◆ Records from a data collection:
-- -- --

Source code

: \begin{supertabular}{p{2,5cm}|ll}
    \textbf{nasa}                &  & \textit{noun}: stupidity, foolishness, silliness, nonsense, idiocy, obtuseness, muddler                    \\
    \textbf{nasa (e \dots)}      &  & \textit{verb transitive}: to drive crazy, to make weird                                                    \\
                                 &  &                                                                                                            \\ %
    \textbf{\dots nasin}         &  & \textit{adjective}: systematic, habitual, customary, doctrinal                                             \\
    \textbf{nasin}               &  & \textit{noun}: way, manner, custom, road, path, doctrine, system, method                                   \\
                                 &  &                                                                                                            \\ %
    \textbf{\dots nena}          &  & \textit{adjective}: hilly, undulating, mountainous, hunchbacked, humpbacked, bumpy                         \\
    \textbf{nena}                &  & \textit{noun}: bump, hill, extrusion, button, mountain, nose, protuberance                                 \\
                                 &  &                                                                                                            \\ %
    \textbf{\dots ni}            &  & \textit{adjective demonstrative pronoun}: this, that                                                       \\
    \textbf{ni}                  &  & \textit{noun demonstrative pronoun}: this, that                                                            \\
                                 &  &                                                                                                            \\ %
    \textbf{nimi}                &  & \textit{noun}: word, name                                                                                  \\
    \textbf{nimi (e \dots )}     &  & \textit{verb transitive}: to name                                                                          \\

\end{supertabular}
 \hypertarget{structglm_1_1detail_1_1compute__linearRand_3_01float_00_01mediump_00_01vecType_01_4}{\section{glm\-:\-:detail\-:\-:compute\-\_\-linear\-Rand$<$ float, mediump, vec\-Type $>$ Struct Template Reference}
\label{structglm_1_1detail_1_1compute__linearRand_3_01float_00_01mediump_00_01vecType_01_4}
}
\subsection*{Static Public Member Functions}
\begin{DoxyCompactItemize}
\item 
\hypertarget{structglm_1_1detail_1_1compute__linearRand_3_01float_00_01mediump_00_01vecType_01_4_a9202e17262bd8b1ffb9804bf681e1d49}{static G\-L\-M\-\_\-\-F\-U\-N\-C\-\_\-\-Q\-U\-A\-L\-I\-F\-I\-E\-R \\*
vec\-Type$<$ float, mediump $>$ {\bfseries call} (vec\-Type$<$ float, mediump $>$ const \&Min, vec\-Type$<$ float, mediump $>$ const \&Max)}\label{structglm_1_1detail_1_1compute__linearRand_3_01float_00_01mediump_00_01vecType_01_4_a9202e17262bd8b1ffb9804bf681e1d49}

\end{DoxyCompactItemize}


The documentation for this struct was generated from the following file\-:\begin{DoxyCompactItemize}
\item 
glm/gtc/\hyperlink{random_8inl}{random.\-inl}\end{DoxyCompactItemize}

-- -- --

◆ Your assignment:
All entries shown above should be printed again exactly.

◆ Solution:
Source code

: \begin{supertabular}{p{2,5cm}|ll}
    \textbf{nasa}                &  & \textit{noun}: stupidity, foolishness, silliness, nonsense, idiocy, obtuseness, muddler                    \\
    \textbf{nasa (e \dots)}      &  & \textit{verb transitive}: to drive crazy, to make weird                                                    \\
                                 &  &                                                                                                            \\ %
    \textbf{\dots nasin}         &  & \textit{adjective}: systematic, habitual, customary, doctrinal                                             \\
    \textbf{nasin}               &  & \textit{noun}: way, manner, custom, road, path, doctrine, system, method                                   \\
                                 &  &                                                                                                            \\ %
    \textbf{\dots nena}          &  & \textit{adjective}: hilly, undulating, mountainous, hunchbacked, humpbacked, bumpy                         \\
    \textbf{nena}                &  & \textit{noun}: bump, hill, extrusion, button, mountain, nose, protuberance                                 \\
                                 &  &                                                                                                            \\ %
    \textbf{\dots ni}            &  & \textit{adjective demonstrative pronoun}: this, that                                                       \\
    \textbf{ni}                  &  & \textit{noun demonstrative pronoun}: this, that                                                            \\
                                 &  &                                                                                                            \\ %
    \textbf{nimi}                &  & \textit{noun}: word, name                                                                                  \\
    \textbf{nimi (e \dots )}     &  & \textit{verb transitive}: to name                                                                          \\

\end{supertabular}
 \hypertarget{structglm_1_1detail_1_1compute__linearRand_3_01float_00_01mediump_00_01vecType_01_4}{\section{glm\-:\-:detail\-:\-:compute\-\_\-linear\-Rand$<$ float, mediump, vec\-Type $>$ Struct Template Reference}
\label{structglm_1_1detail_1_1compute__linearRand_3_01float_00_01mediump_00_01vecType_01_4}
}
\subsection*{Static Public Member Functions}
\begin{DoxyCompactItemize}
\item 
\hypertarget{structglm_1_1detail_1_1compute__linearRand_3_01float_00_01mediump_00_01vecType_01_4_a9202e17262bd8b1ffb9804bf681e1d49}{static G\-L\-M\-\_\-\-F\-U\-N\-C\-\_\-\-Q\-U\-A\-L\-I\-F\-I\-E\-R \\*
vec\-Type$<$ float, mediump $>$ {\bfseries call} (vec\-Type$<$ float, mediump $>$ const \&Min, vec\-Type$<$ float, mediump $>$ const \&Max)}\label{structglm_1_1detail_1_1compute__linearRand_3_01float_00_01mediump_00_01vecType_01_4_a9202e17262bd8b1ffb9804bf681e1d49}

\end{DoxyCompactItemize}


The documentation for this struct was generated from the following file\-:\begin{DoxyCompactItemize}
\item 
glm/gtc/\hyperlink{random_8inl}{random.\-inl}\end{DoxyCompactItemize}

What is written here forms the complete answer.